RECORD EXTRACTS ->
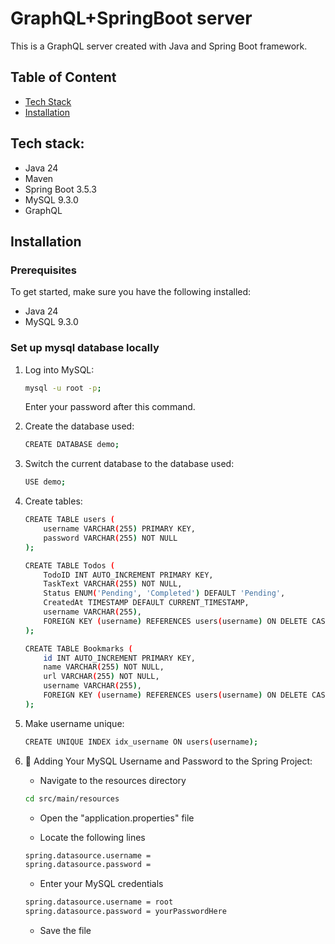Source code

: # GraphQL+SpringBoot server
This is a GraphQL server created with Java and Spring Boot framework.

## Table of Content
- [Tech Stack](#tech-stack)
- [Installation](#Installation)

## Tech stack:
- Java 24 
- Maven
- Spring Boot 3.5.3
- MySQL 9.3.0
- GraphQL

## Installation
### Prerequisites
To get started, make sure you have the following installed:
- Java 24
- MySQL 9.3.0

### Set up mysql database locally
1. Log into MySQL:
    ```bash
    mysql -u root -p;
    ```
    Enter your password after this command.
2. Create the database used:
    ```bash
    CREATE DATABASE demo;
    ```
3. Switch the current database to the database used:
    ```bash
    USE demo;
    ```
4. Create tables:
    ```bash
    CREATE TABLE users (
        username VARCHAR(255) PRIMARY KEY,
        password VARCHAR(255) NOT NULL
    );

    CREATE TABLE Todos (
        TodoID INT AUTO_INCREMENT PRIMARY KEY,
        TaskText VARCHAR(255) NOT NULL, 
        Status ENUM('Pending', 'Completed') DEFAULT 'Pending',
        CreatedAt TIMESTAMP DEFAULT CURRENT_TIMESTAMP,
        username VARCHAR(255),                 
        FOREIGN KEY (username) REFERENCES users(username) ON DELETE CASCADE
    );

    CREATE TABLE Bookmarks (
        id INT AUTO_INCREMENT PRIMARY KEY,   
        name VARCHAR(255) NOT NULL,           
        url VARCHAR(255) NOT NULL,           
        username VARCHAR(255),               
        FOREIGN KEY (username) REFERENCES users(username) ON DELETE CASCADE
    );

    ```
5. Make username unique:
    ```bash
    CREATE UNIQUE INDEX idx_username ON users(username);
    ```
6. 🔧 Adding Your MySQL Username and Password to the Spring Project:
    - Navigate to the resources directory
    ```bash
    cd src/main/resources
    ```

    - Open the "application.properties" file 

    - Locate the following lines
    ```bash
    spring.datasource.username = 
    spring.datasource.password = 
    ```

    - Enter your MySQL credentials
    ```bash
    spring.datasource.username = root
    spring.datasource.password = yourPasswordHere
    ```

    - Save the file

WORK REQUIRED ->
Leave the pictures out and print every record exactly.

ANSWER TO THE EXERCISE ->
Source code

: # GraphQL+SpringBoot server
This is a GraphQL server created with Java and Spring Boot framework.

## Table of Content
- [Tech Stack](#tech-stack)
- [Installation](#Installation)

## Tech stack:
- Java 24 
- Maven
- Spring Boot 3.5.3
- MySQL 9.3.0
- GraphQL

## Installation
### Prerequisites
To get started, make sure you have the following installed:
- Java 24
- MySQL 9.3.0

### Set up mysql database locally
1. Log into MySQL:
    ```bash
    mysql -u root -p;
    ```
    Enter your password after this command.
2. Create the database used:
    ```bash
    CREATE DATABASE demo;
    ```
3. Switch the current database to the database used:
    ```bash
    USE demo;
    ```
4. Create tables:
    ```bash
    CREATE TABLE users (
        username VARCHAR(255) PRIMARY KEY,
        password VARCHAR(255) NOT NULL
    );

    CREATE TABLE Todos (
        TodoID INT AUTO_INCREMENT PRIMARY KEY,
        TaskText VARCHAR(255) NOT NULL, 
        Status ENUM('Pending', 'Completed') DEFAULT 'Pending',
        CreatedAt TIMESTAMP DEFAULT CURRENT_TIMESTAMP,
        username VARCHAR(255),                 
        FOREIGN KEY (username) REFERENCES users(username) ON DELETE CASCADE
    );

    CREATE TABLE Bookmarks (
        id INT AUTO_INCREMENT PRIMARY KEY,   
        name VARCHAR(255) NOT NULL,           
        url VARCHAR(255) NOT NULL,           
        username VARCHAR(255),               
        FOREIGN KEY (username) REFERENCES users(username) ON DELETE CASCADE
    );

    ```
5. Make username unique:
    ```bash
    CREATE UNIQUE INDEX idx_username ON users(username);
    ```
6. 🔧 Adding Your MySQL Username and Password to the Spring Project:
    - Navigate to the resources directory
    ```bash
    cd src/main/resources
    ```

    - Open the "application.properties" file 

    - Locate the following lines
    ```bash
    spring.datasource.username = 
    spring.datasource.password = 
    ```

    - Enter your MySQL credentials
    ```bash
    spring.datasource.username = root
    spring.datasource.password = yourPasswordHere
    ```

    - Save the file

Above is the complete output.